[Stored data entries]
════

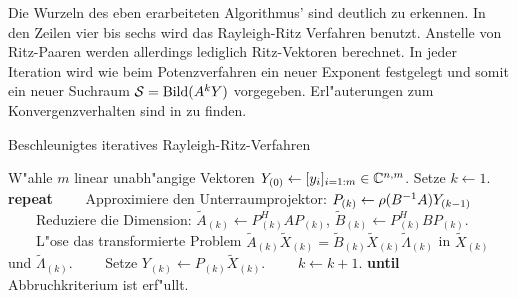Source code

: Die Wurzeln des eben erarbeiteten Algorithmus' sind deutlich zu erkennen. In den Zeilen vier bis sechs wird das Rayleigh-Ritz Verfahren benutzt. Anstelle von Ritz-Paaren werden allerdings lediglich Ritz-Vektoren berechnet. In jeder Iteration wird wie beim Potenzverfahren ein neuer Exponent festgelegt und somit ein neuer Suchraum $\mathcal{S} = \operatorname{Bild}(A^k Y)$ vorgegeben. Erl"auterungen zum Konvergenzverhalten sind in \cite[Abschnitt 5]{saad} zu finden.





\begin{algorithm}
\caption{Beschleunigtes iteratives Rayleigh-Ritz-Verfahren}\label{alg:chap4:beschlRrIteration}
\begin{algorithmic}[1]
\State W"ahle $m$ linear unabh"angige Vektoren $Y_{(0)} \gets [y_i]_{i=1:m} \in\mathbb{C}^{n,m}$.
Setze $k \gets 1$.
\State \textbf{repeat}
\State \ \ \ \ Approximiere den Unterraumprojektor: $P_{(k)} \gets \rho(B^{-1}A)Y_{(k-1)}$
\State \ \ \ \ Reduziere die Dimension: $\widetilde{A}_{(k)} \gets P_{(k)}^H A P_{(k)}$,
$\widetilde{B}_{(k)} \gets P_{(k)}^H B P_{(k)}$.
\State \ \ \ \ L"ose das transformierte Problem $\widetilde{A}_{(k)}\widetilde{X}_{(k)}
= \widetilde{B}_{(k)}\widetilde{X}_{(k)}\widetilde{\Lambda}_{(k)}$ in
$\widetilde{X}_{(k)}$ und $\widetilde{\Lambda}_{(k)}$.
\State \ \ \ \ Setze $Y_{(k)} \gets P_{(k)}\widetilde{X}_{(k)}$.
\State \ \ \ \ $k \gets k+1$.
\State \textbf{until} Abbruchkriterium ist erf"ullt.
\end{algorithmic}
\end{algorithm}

════

Each record should be written out again exactly, though without its pictures.

### REPLY
Source code

: Die Wurzeln des eben erarbeiteten Algorithmus' sind deutlich zu erkennen. In den Zeilen vier bis sechs wird das Rayleigh-Ritz Verfahren benutzt. Anstelle von Ritz-Paaren werden allerdings lediglich Ritz-Vektoren berechnet. In jeder Iteration wird wie beim Potenzverfahren ein neuer Exponent festgelegt und somit ein neuer Suchraum $\mathcal{S} = \operatorname{Bild}(A^k Y)$ vorgegeben. Erl"auterungen zum Konvergenzverhalten sind in \cite[Abschnitt 5]{saad} zu finden.





\begin{algorithm}
\caption{Beschleunigtes iteratives Rayleigh-Ritz-Verfahren}\label{alg:chap4:beschlRrIteration}
\begin{algorithmic}[1]
\State W"ahle $m$ linear unabh"angige Vektoren $Y_{(0)} \gets [y_i]_{i=1:m} \in\mathbb{C}^{n,m}$.
Setze $k \gets 1$.
\State \textbf{repeat}
\State \ \ \ \ Approximiere den Unterraumprojektor: $P_{(k)} \gets \rho(B^{-1}A)Y_{(k-1)}$
\State \ \ \ \ Reduziere die Dimension: $\widetilde{A}_{(k)} \gets P_{(k)}^H A P_{(k)}$,
$\widetilde{B}_{(k)} \gets P_{(k)}^H B P_{(k)}$.
\State \ \ \ \ L"ose das transformierte Problem $\widetilde{A}_{(k)}\widetilde{X}_{(k)}
= \widetilde{B}_{(k)}\widetilde{X}_{(k)}\widetilde{\Lambda}_{(k)}$ in
$\widetilde{X}_{(k)}$ und $\widetilde{\Lambda}_{(k)}$.
\State \ \ \ \ Setze $Y_{(k)} \gets P_{(k)}\widetilde{X}_{(k)}$.
\State \ \ \ \ $k \gets k+1$.
\State \textbf{until} Abbruchkriterium ist erf"ullt.
\end{algorithmic}
\end{algorithm}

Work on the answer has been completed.